RECORDED INFORMATION –
=== Section Start ===

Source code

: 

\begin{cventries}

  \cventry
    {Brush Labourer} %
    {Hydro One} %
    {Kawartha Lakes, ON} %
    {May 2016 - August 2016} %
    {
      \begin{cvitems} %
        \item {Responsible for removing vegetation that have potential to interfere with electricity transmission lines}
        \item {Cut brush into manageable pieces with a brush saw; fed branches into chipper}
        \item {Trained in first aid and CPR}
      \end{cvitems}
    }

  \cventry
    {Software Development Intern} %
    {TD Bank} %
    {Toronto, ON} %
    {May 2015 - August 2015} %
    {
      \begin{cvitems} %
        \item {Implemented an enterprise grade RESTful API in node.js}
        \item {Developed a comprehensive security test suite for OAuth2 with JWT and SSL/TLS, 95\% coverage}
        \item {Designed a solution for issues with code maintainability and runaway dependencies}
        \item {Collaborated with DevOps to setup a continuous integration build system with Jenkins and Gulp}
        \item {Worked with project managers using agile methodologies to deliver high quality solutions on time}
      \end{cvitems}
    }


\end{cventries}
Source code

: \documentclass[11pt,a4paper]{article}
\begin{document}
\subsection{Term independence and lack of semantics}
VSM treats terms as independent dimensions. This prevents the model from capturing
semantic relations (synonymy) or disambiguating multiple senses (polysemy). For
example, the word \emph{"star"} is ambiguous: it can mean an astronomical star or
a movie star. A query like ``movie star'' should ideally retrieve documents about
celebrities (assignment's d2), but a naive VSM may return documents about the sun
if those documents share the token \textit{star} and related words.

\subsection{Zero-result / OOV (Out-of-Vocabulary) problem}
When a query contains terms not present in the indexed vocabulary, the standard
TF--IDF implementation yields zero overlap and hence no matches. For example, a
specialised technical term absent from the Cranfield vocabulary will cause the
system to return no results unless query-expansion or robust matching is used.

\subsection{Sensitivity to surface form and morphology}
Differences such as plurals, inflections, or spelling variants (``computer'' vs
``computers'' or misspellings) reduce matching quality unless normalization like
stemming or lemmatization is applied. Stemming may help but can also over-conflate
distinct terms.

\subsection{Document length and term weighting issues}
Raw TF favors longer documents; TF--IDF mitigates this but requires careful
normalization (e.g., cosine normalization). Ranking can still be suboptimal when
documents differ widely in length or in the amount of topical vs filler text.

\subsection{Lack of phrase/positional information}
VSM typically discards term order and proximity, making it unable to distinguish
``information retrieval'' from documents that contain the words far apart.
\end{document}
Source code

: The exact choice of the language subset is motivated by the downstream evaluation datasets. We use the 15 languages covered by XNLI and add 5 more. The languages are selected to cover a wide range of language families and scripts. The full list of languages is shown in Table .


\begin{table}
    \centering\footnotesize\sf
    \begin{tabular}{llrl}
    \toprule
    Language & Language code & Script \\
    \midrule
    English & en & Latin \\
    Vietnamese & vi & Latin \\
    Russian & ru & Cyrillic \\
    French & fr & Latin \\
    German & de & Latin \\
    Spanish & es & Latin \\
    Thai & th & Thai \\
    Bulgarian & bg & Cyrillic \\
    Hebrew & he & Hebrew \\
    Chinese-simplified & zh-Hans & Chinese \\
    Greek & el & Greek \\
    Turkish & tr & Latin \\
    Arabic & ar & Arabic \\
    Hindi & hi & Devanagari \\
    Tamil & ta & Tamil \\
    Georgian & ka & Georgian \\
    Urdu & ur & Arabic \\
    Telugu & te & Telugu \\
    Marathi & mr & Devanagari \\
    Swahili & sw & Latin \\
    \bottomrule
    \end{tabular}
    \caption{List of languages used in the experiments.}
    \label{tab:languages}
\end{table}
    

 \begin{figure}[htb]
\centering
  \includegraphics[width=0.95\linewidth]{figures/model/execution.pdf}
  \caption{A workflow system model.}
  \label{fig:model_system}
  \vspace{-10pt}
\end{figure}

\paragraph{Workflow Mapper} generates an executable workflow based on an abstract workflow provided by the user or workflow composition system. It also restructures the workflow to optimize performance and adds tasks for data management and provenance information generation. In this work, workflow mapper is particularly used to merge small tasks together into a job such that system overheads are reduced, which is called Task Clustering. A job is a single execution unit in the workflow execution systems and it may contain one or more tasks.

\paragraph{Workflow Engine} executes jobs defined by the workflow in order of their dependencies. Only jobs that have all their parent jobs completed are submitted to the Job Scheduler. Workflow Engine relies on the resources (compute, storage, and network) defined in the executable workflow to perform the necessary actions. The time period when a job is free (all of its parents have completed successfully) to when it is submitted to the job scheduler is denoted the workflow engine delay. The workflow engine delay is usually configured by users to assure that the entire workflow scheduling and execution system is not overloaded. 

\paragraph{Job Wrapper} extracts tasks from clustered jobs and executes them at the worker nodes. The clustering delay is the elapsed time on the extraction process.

=== Section End ===

YOUR INSTRUCTIONS –
An accurate, complete transcription of the records above is needed.

ANSWER SECTION –
Source code

: 

\begin{cventries}

  \cventry
    {Brush Labourer} %
    {Hydro One} %
    {Kawartha Lakes, ON} %
    {May 2016 - August 2016} %
    {
      \begin{cvitems} %
        \item {Responsible for removing vegetation that have potential to interfere with electricity transmission lines}
        \item {Cut brush into manageable pieces with a brush saw; fed branches into chipper}
        \item {Trained in first aid and CPR}
      \end{cvitems}
    }

  \cventry
    {Software Development Intern} %
    {TD Bank} %
    {Toronto, ON} %
    {May 2015 - August 2015} %
    {
      \begin{cvitems} %
        \item {Implemented an enterprise grade RESTful API in node.js}
        \item {Developed a comprehensive security test suite for OAuth2 with JWT and SSL/TLS, 95\% coverage}
        \item {Designed a solution for issues with code maintainability and runaway dependencies}
        \item {Collaborated with DevOps to setup a continuous integration build system with Jenkins and Gulp}
        \item {Worked with project managers using agile methodologies to deliver high quality solutions on time}
      \end{cvitems}
    }


\end{cventries}
Source code

: \documentclass[11pt,a4paper]{article}
\begin{document}
\subsection{Term independence and lack of semantics}
VSM treats terms as independent dimensions. This prevents the model from capturing
semantic relations (synonymy) or disambiguating multiple senses (polysemy). For
example, the word \emph{"star"} is ambiguous: it can mean an astronomical star or
a movie star. A query like ``movie star'' should ideally retrieve documents about
celebrities (assignment's d2), but a naive VSM may return documents about the sun
if those documents share the token \textit{star} and related words.

\subsection{Zero-result / OOV (Out-of-Vocabulary) problem}
When a query contains terms not present in the indexed vocabulary, the standard
TF--IDF implementation yields zero overlap and hence no matches. For example, a
specialised technical term absent from the Cranfield vocabulary will cause the
system to return no results unless query-expansion or robust matching is used.

\subsection{Sensitivity to surface form and morphology}
Differences such as plurals, inflections, or spelling variants (``computer'' vs
``computers'' or misspellings) reduce matching quality unless normalization like
stemming or lemmatization is applied. Stemming may help but can also over-conflate
distinct terms.

\subsection{Document length and term weighting issues}
Raw TF favors longer documents; TF--IDF mitigates this but requires careful
normalization (e.g., cosine normalization). Ranking can still be suboptimal when
documents differ widely in length or in the amount of topical vs filler text.

\subsection{Lack of phrase/positional information}
VSM typically discards term order and proximity, making it unable to distinguish
``information retrieval'' from documents that contain the words far apart.
\end{document}
Source code

: The exact choice of the language subset is motivated by the downstream evaluation datasets. We use the 15 languages covered by XNLI and add 5 more. The languages are selected to cover a wide range of language families and scripts. The full list of languages is shown in Table .


\begin{table}
    \centering\footnotesize\sf
    \begin{tabular}{llrl}
    \toprule
    Language & Language code & Script \\
    \midrule
    English & en & Latin \\
    Vietnamese & vi & Latin \\
    Russian & ru & Cyrillic \\
    French & fr & Latin \\
    German & de & Latin \\
    Spanish & es & Latin \\
    Thai & th & Thai \\
    Bulgarian & bg & Cyrillic \\
    Hebrew & he & Hebrew \\
    Chinese-simplified & zh-Hans & Chinese \\
    Greek & el & Greek \\
    Turkish & tr & Latin \\
    Arabic & ar & Arabic \\
    Hindi & hi & Devanagari \\
    Tamil & ta & Tamil \\
    Georgian & ka & Georgian \\
    Urdu & ur & Arabic \\
    Telugu & te & Telugu \\
    Marathi & mr & Devanagari \\
    Swahili & sw & Latin \\
    \bottomrule
    \end{tabular}
    \caption{List of languages used in the experiments.}
    \label{tab:languages}
\end{table}
    

 \begin{figure}[htb]
\centering
  \includegraphics[width=0.95\linewidth]{figures/model/execution.pdf}
  \caption{A workflow system model.}
  \label{fig:model_system}
  \vspace{-10pt}
\end{figure}

\paragraph{Workflow Mapper} generates an executable workflow based on an abstract workflow provided by the user or workflow composition system. It also restructures the workflow to optimize performance and adds tasks for data management and provenance information generation. In this work, workflow mapper is particularly used to merge small tasks together into a job such that system overheads are reduced, which is called Task Clustering. A job is a single execution unit in the workflow execution systems and it may contain one or more tasks.

\paragraph{Workflow Engine} executes jobs defined by the workflow in order of their dependencies. Only jobs that have all their parent jobs completed are submitted to the Job Scheduler. Workflow Engine relies on the resources (compute, storage, and network) defined in the executable workflow to perform the necessary actions. The time period when a job is free (all of its parents have completed successfully) to when it is submitted to the job scheduler is denoted the workflow engine delay. The workflow engine delay is usually configured by users to assure that the entire workflow scheduling and execution system is not overloaded. 

\paragraph{Job Wrapper} extracts tasks from clustered jobs and executes them at the worker nodes. The clustering delay is the elapsed time on the extraction process.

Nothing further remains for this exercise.